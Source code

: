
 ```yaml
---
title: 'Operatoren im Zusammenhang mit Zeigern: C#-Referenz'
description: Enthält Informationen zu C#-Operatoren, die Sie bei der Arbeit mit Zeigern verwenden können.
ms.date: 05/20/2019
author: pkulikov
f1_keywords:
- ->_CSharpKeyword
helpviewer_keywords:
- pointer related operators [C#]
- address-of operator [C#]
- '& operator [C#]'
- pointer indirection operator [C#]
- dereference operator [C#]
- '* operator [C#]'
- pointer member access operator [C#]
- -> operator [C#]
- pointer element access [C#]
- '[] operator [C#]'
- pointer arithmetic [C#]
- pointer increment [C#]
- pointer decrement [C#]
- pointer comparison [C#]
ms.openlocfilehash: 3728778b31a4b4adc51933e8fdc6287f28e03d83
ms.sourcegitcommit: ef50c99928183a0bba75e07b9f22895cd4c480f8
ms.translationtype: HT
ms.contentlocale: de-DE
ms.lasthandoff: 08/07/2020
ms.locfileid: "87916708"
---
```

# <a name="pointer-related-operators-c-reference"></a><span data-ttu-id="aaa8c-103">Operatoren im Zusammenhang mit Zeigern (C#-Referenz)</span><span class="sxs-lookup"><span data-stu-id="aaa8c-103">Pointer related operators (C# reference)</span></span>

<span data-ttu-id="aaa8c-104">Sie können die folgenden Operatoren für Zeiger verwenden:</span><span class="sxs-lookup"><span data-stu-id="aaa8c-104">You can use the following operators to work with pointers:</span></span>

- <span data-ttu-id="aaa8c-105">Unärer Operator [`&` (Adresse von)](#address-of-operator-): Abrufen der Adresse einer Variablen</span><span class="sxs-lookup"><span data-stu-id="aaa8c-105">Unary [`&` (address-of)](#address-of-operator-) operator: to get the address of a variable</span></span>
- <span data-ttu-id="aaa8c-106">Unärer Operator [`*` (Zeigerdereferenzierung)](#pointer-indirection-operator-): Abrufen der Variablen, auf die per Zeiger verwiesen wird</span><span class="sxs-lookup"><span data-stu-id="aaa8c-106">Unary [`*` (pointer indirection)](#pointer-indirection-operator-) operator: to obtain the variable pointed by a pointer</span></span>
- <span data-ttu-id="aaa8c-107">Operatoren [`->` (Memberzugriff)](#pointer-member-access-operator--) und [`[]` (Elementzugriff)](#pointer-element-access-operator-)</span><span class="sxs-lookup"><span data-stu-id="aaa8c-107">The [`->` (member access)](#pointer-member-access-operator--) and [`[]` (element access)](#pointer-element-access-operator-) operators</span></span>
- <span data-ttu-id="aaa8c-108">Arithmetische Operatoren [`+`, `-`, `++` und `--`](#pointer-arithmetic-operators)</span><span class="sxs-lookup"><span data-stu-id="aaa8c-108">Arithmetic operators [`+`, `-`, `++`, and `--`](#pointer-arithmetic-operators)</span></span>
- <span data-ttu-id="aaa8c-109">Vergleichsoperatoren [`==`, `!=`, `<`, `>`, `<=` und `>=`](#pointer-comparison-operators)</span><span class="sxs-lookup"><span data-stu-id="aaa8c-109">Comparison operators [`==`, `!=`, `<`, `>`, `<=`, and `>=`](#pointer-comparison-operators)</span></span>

→ **WHAT TO PRODUCE**: Working from the records above, write out verbatim only the lines from the line containing "operators (C# reference)</span></span>" through the line containing "(member access)](#pointer-member-access-operator--) and".

→ **REPLY TO THE EXERCISE**:
# <a name="pointer-related-operators-c-reference"></a><span data-ttu-id="aaa8c-103">Operatoren im Zusammenhang mit Zeigern (C#-Referenz)</span><span class="sxs-lookup"><span data-stu-id="aaa8c-103">Pointer related operators (C# reference)</span></span>

<span data-ttu-id="aaa8c-104">Sie können die folgenden Operatoren für Zeiger verwenden:</span><span class="sxs-lookup"><span data-stu-id="aaa8c-104">You can use the following operators to work with pointers:</span></span>

- <span data-ttu-id="aaa8c-105">Unärer Operator [`&` (Adresse von)](#address-of-operator-): Abrufen der Adresse einer Variablen</span><span class="sxs-lookup"><span data-stu-id="aaa8c-105">Unary [`&` (address-of)](#address-of-operator-) operator: to get the address of a variable</span></span>
- <span data-ttu-id="aaa8c-106">Unärer Operator [`*` (Zeigerdereferenzierung)](#pointer-indirection-operator-): Abrufen der Variablen, auf die per Zeiger verwiesen wird</span><span class="sxs-lookup"><span data-stu-id="aaa8c-106">Unary [`*` (pointer indirection)](#pointer-indirection-operator-) operator: to obtain the variable pointed by a pointer</span></span>
- <span data-ttu-id="aaa8c-107">Operatoren [`->` (Memberzugriff)](#pointer-member-access-operator--) und [`[]` (Elementzugriff)](#pointer-element-access-operator-)</span><span class="sxs-lookup"><span data-stu-id="aaa8c-107">The [`->` (member access)](#pointer-member-access-operator--) and [`[]` (element access)](#pointer-element-access-operator-) operators</span></span>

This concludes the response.